### What the task requires:
Return only the lines from the one containing "for the rubber" to the end of the entries below, exactly as written, both ends included.

[Dataset entries]
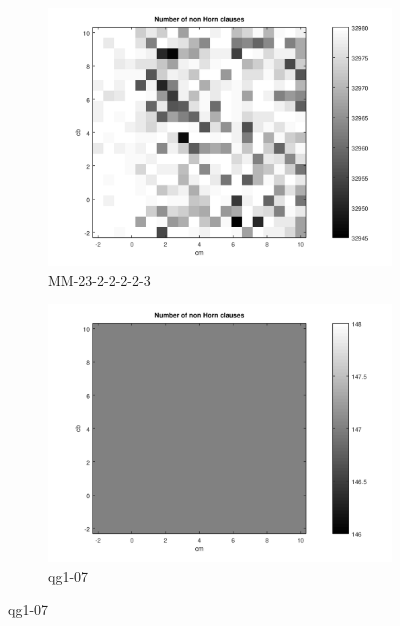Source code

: \documentclass[12pt,a4paper]{article}
\begin{document}
\begin{figure}[H]
  \begin{subfigure}{0.5\textwidth}
    \includegraphics[width=\textwidth]{probSAT/probSATpoly_MM-23-2-2-2-2-3[SKIP=0].png}
    \caption{MM-23-2-2-2-2-3}
  \end{subfigure}
  \begin{subfigure}{0.5\textwidth}
    \includegraphics[width=\textwidth]{probSAT/probSATpoly_qg1-07[SKIP=0].png}
    \caption{qg1-07}
  \end{subfigure}
  

\end{figure}
\end{document}
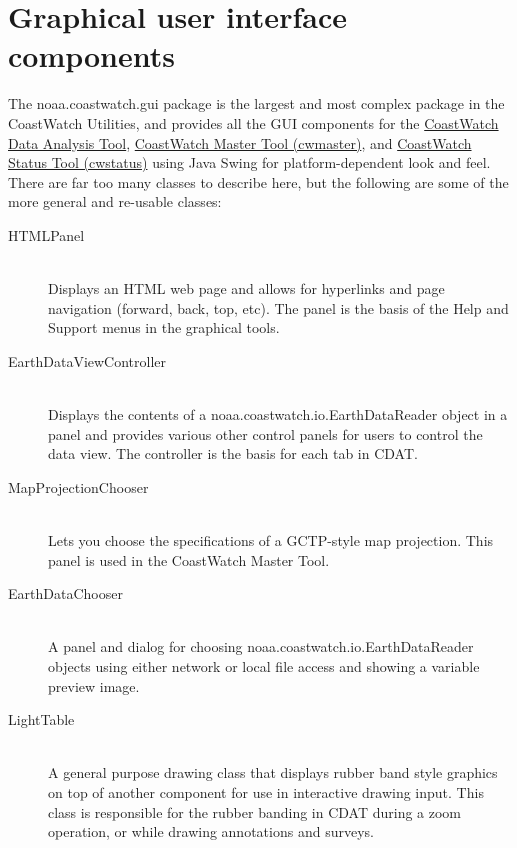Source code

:{\begin{description}
\end{description}

\section{Graphical user interface components}

The {\java noaa.coastwatch.gui} package is the largest and most
complex package in the CoastWatch Utilities, and provides all the
GUI components for the \hyperlink{cdatchap}{CoastWatch Data
Analysis Tool}, \hyperlink{cwmaster}{CoastWatch Master Tool
(cwmaster)}, and \hyperlink{cwstatus}{CoastWatch Status Tool
(cwstatus)} using Java Swing for platform-dependent look and
feel.  There are far too many classes to describe here, but the
following are some of the more general and re-usable classes:
\begin{description}

\item[{\java HTMLPanel}]~\\ Displays an HTML web page and allows
for hyperlinks and page navigation (forward, back, top, etc).
The panel is the basis of the {\gui Help and Support} menus in
the graphical tools.

\item[{\java EarthDataViewController}]~\\ Displays the contents
of a {\java noaa.coastwatch.io.EarthDataReader} object in a panel
and provides various other control panels for users to control
the data view.  The controller is the basis for each tab in CDAT.

\item[{\java MapProjectionChooser}]~\\ Lets you choose the
specifications of a GCTP-style map projection.  This panel is
used in the CoastWatch Master Tool.

\item[{\java EarthDataChooser}]~\\ A panel and dialog for
choosing {\java noaa.coastwatch.io.EarthDataReader} objects using
either network or local file access and showing a variable
preview image.

\item[{\java LightTable}]~\\ A general purpose drawing class that
displays rubber band style graphics on top of another component
for use in interactive drawing input.  This class is responsible
for the rubber banding in CDAT during a zoom operation, or while
drawing annotations and surveys.


\end{description}}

### Solution to this task:
for the rubber banding in CDAT during a zoom operation, or while
drawing annotations and surveys.


\end{description}}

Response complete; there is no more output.